Retiring around age 65 used to be a reasonable goal for the average American; however, improvements in medical research and technology have made retiring that early a lot harder. The Desert Sun reports that in the next decade, the national labor force participation rate for 65 to 74 year-olds could increase by as much as 5%. Many of these senior workers will either be postponing retirement or coming back out of retirement – and they won’t be doing so by choice.
As one work force policy adviser for the American Association for Retired Persons explained, “People are living longer, and a lot of them are outliving their savings.” But what’s causing the elderly to burn through their savings so quickly? Healthcare is one of the main culprits. A study conducted by the National Center for Policy Analysis revealed that 11.4% of 65 to 74 year-olds’ total expenditures was devoted to healthcare.
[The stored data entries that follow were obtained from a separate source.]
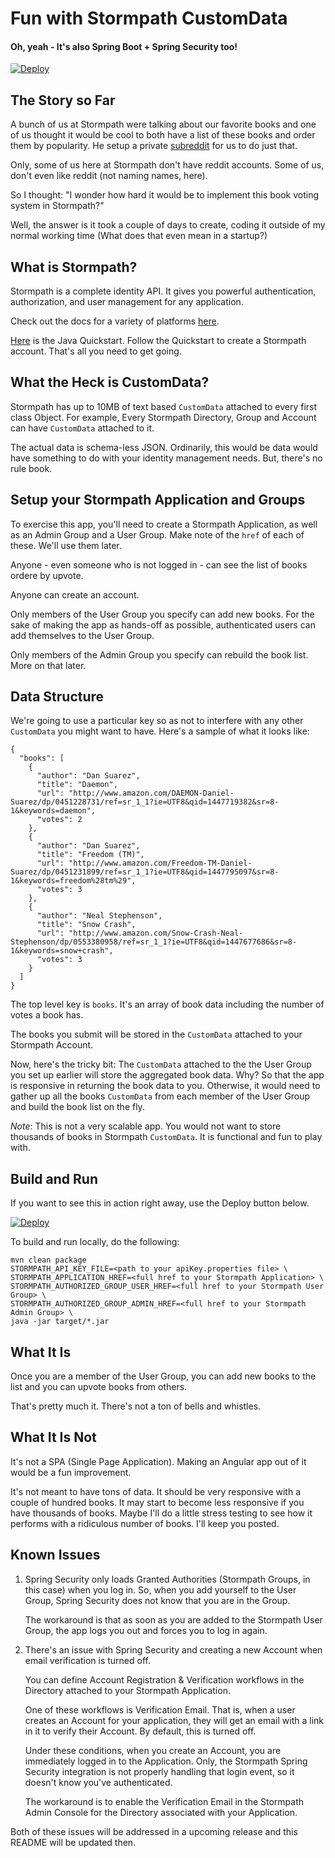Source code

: # Fun with Stormpath CustomData
#### Oh, yeah - It's also Spring Boot + Spring Security too!

[![Deploy](https://www.herokucdn.com/deploy/button.png)](https://heroku.com/deploy)

## The Story so Far

A bunch of us at Stormpath were talking about our favorite books and one of us thought it would be cool to both have a list of these books and
order them by popularity. He setup a private [subreddit](https://reddit.com) for us to do just that.

Only, some of us here at Stormpath don't have reddit accounts. Some of us, don't even like reddit (not naming names, here).

So I thought: "I wonder how hard it would be to implement this book voting system in Stormpath?" 

Well, the answer is it took a couple of days to create, coding it outside of my normal working time (What does that even mean in a startup?)

## What is Stormpath?

Stormpath is a complete identity API. It gives you powerful authentication, authorization, and user management for any application.

Check out the docs for a variety of platforms [here](https://docs.stormpath.com/home/).

[Here](http://docs.stormpath.com/java/spring-boot-web/quickstart.html) is the Java Quickstart. Follow the Quickstart to create a Stormpath account.
That's all you need to get going.

## What the Heck is CustomData?

Stormpath has up to 10MB of text based `CustomData` attached to every first class Object. For example, Every Stormpath Directory, Group and Account can have
`CustomData` attached to it.

The actual data is schema-less JSON. Ordinarily, this would be data would have something to do with your identity management needs. But, there's no rule book.

## Setup your Stormpath Application and Groups

To exercise this app, you'll need to create a Stormpath Application, as well as an Admin Group and a User Group. Make note of the `href` of each of these.
We'll use them later.

Anyone - even someone who is not logged in - can see the list of books ordere by upvote.

Anyone can create an account.

Only members of the User Group you specify can add new books. For the sake of making the app as hands-off as possible, authenticated users can add themselves to the User Group.

Only members of the Admin Group you specify can rebuild the book list. More on that later.

## Data Structure

We're going to use a particular key so as not to interfere with any other `CustomData` you might want to have. Here's a sample of what it looks like:

```
{
  "books": [
    {
      "author": "Dan Suarez",
      "title": "Daemon",
      "url": "http://www.amazon.com/DAEMON-Daniel-Suarez/dp/0451228731/ref=sr_1_1?ie=UTF8&qid=1447719382&sr=8-1&keywords=daemon",
      "votes": 2
    },
    {
      "author": "Dan Suarez",
      "title": "Freedom (TM)",
      "url": "http://www.amazon.com/Freedom-TM-Daniel-Suarez/dp/0451231899/ref=sr_1_1?ie=UTF8&qid=1447795097&sr=8-1&keywords=freedom%28tm%29",
      "votes": 3
    },
    {
      "author": "Neal Stephenson",
      "title": "Snow Crash",
      "url": "http://www.amazon.com/Snow-Crash-Neal-Stephenson/dp/0553380958/ref=sr_1_1?ie=UTF8&qid=1447677686&sr=8-1&keywords=snow+crash",
      "votes": 3
    }
  ]
}
```

The top level key is `books`. It's an array of book data including the number of votes a book has.

The books you submit will be stored in the `CustomData` attached to your Stormpath Account.

Now, here's the tricky bit: The `CustomData` attached to the the User Group you set up earlier will store the aggregated book data. Why?
So that the app is responsive in returning the book data to you. Otherwise, it would need to gather up all the books `CustomData` from 
each member of the User Group and build the book list on the fly.

*Note*: This is not a very scalable app. You would not want to store thousands of books in Stormpath `CustomData`. It is functional and
fun to play with.

## Build and Run

If you want to see this in action right away, use the Deploy button below.

[![Deploy](https://www.herokucdn.com/deploy/button.png)](https://heroku.com/deploy)

To build and run locally, do the following:

```
mvn clean package
STORMPATH_API_KEY_FILE=<path to your apiKey.properties file> \
STORMPATH_APPLICATION_HREF=<full href to your Stormpath Application> \
STORMPATH_AUTHORIZED_GROUP_USER_HREF=<full href to your Stormpath User Group> \
STORMPATH_AUTHORIZED_GROUP_ADMIN_HREF=<full href to your Stormpath Admin Group> \
java -jar target/*.jar
```

## What It Is

Once you are a member of the User Group, you can add new books to the list and you can upvote books from others.

That's pretty much it. There's not a ton of bells and whistles.

## What It Is Not

It's not a SPA (Single Page Application). Making an Angular app out of it would be a fun improvement.

It's not meant to have tons of data. It should be very responsive with a couple of hundred books. It may start to
become less responsive if you have thousands of books. Maybe I'll do a little stress testing to see how it performs
with a ridiculous number of books. I'll keep you posted.

## Known Issues

1. Spring Security only loads Granted Authorities (Stormpath Groups, in this case) when you log in. So, when you add
yourself to the User Group, Spring Security does not know that you are in the Group. 

    The workaround is that as soon as you are added to the Stormpath User Group, the app logs you out and forces you 
    to log in again.

2. There's an issue with Spring Security and creating a new Account when email verification is turned off.

     You can define Account Registration & Verification workflows in the Directory attached to your Stormpath Application.

     One of these workflows is Verification Email. That is, when a user creates an Account for your application, they will
     get an email with a link in it to verify their Account. By default, this is turned off.
     
     Under these conditions, when you create an Account, you are immediately logged in to the Application. Only, the
     Stormpath Spring Security integration is not properly handling that login event, so it doesn't know you've authenticated.
     
     The workaround is to enable the Verification Email in the Stormpath Admin Console for the Directory associated with
     your Application.
     
Both of these issues will be addressed in a upcoming release and this README will be updated then.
Even though people become eligible for Medicare at age 65; due to all of its premiums, deductibles, and coverage exclusions, it is estimated that the program only covers about half of one’s medical costs. Fidelity Investments recently proposed that the average retiree needs $220,000 to cover his or her Medicare premiums and out-of-pocket medical expenses, which indicates that even seniors with health insurance often have to break the bank to pay their medical bills.
It’s no secret that as we age our health deteriorates. Arthritis, high blood pressure, and depression are just a few of the many health problems that can arise in an elderly person. Of course, with these myriad health problems comes the “need” for prescription drugs as well as the financial burden of having to pay for them.
At the turn of the century, drug expenses totaled nearly one fifth of all out-of-pocket expenditures for seniors. Those in dire circumstances appear to get hit even harder, with estimates that severely disabled elderly persons spend more than half their out-of-pocket health expenditures on prescription drugs. With drug prices persistently on the rise, medications should continue to diminish seniors’ financial resources like nothing else.
After years of use, body parts may start to rebel against their master – and it is only through some medical operation that they can be appeased. This means that older folks who can no longer ignore the anguished cries of their damaged bodies are forced under the knife and left to deal with an onslaught of ensuing medical bills.
Doctors in the United States perform hundreds of thousands of joint replacement surgeries each year, with the most common of these surgeries being total knee replacement. According to Healthline, the average hospital charge for one such surgery is $49,500, which doesn’t include the costs of things like diagnostic tests, physical therapy, or doctors’ visits before and after surgery.
3.) Dental/ Eye Care
The deterioration of teeth and/or vision is merely another byproduct of aging. Unfortunately, unlike surgeries and medications, dental and eye care services are not covered by Medicare. Due to the free or discounted treatments provided by local schools and clinics, as well as organizations like EyeCare America, receiving standard treatments like dental cleanings or eye exams may not be too big an issue for seniors. On the other hand, needing dentures or cataract surgery can prove costly for those who do not have some form of specialized coverage.
4.) Chronic Diseases
Though they are at least somewhat preventable, chronic illnesses like heart disease and cancer still account for 7 out of every 10 deaths. Regarding finances, these diseases can be just as lethal to our senior population. Average healthcare costs for someone who has at least one chronic disease are 5 times greater than for someone who does not.
Long-term care, the administering of medical and non-medical care to elderly individuals with chronic diseases or disabilities, is another service that Medicare does not cover. Couple this with the fact that seniors with chronic illnesses may be unable to work and what results is often the accruement of large amounts of medical debt.
5.) Not Doing Their Homework
Avoiding out-of-network doctors, getting second opinions before undergoing surgery, and finding coverage that is right for you are all things that take time and require some research; however, doing them will keep you from having to add a host of unnecessary medical charges to your ledger.